Round, like a circle in a spiral, like a wheel within a wheel, never ending or beginning . . . When the song ended, I lifted the needle and set it back in the first groove. I danced a slow figure eight through the room. And again. When the whiskey ended, I poured some from a different bottle.
Memories of my grandfather's death were tied to another small death, the day I discovered that as a girl, I would never own my childhood ranch. In retrospect, it seemed I should have always known this, but I didn't. Grandpa Blunt's funeral was held in the same small nondenominational church where I planned to be married. The building dated back to the first years of the town's history, a steepled square with a foyer, dressed in spotless white clapboard except for the wide double doors in the front, and aptly named the Little White Church. Capable of seating perhaps fifty people in its double row of pews, the church had been too small to hold the county full of friends and neighbors who attended Grandpa's funeral. Mourners spilled into the adjoining funeral hall to listen to the service via a loudspeaker. I remember a thick damp in the hall, the muggy crush of bodies, the extra folding chairs set up between the rows. Uncle Junior, the eldest son who had worked Grandpa's ranch since returning from the Korean War—I remember him crying. And I remember Aunt Marie scolding a pack of us same-sized cousins for being too noisy at the potluck that followed. But more clearly than all that, more clearly than the sunken, icy face of my grandfather in its unlikely nest of tucked satin, I remember the talk my parents had with us children a few weeks later.

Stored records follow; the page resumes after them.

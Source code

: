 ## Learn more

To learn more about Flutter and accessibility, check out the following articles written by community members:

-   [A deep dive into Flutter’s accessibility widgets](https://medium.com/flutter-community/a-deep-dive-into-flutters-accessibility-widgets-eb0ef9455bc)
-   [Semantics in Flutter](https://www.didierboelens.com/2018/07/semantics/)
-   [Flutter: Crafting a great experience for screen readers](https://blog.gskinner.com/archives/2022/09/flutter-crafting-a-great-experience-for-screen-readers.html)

We were lined up on the smooth red-vinyl benches built into the walls on two sides of our kitchen table. After the death of her husband, Grandma Pansy had elected to sell the ranch to the boys, my dad and Junior. In a family of seven remaining children, this decision left the five sisters high and dry, and apparently some of them had complained and threatened to challenge her. Dad had stubbed the table with one thick finger, emphasizing there would be no such fight when it came our turn to bury him. In our family the sons would follow the father; Kenny, the elder, would have first refusal. We girls would be left something of value, but we should know at the outset that we would never inherit the land.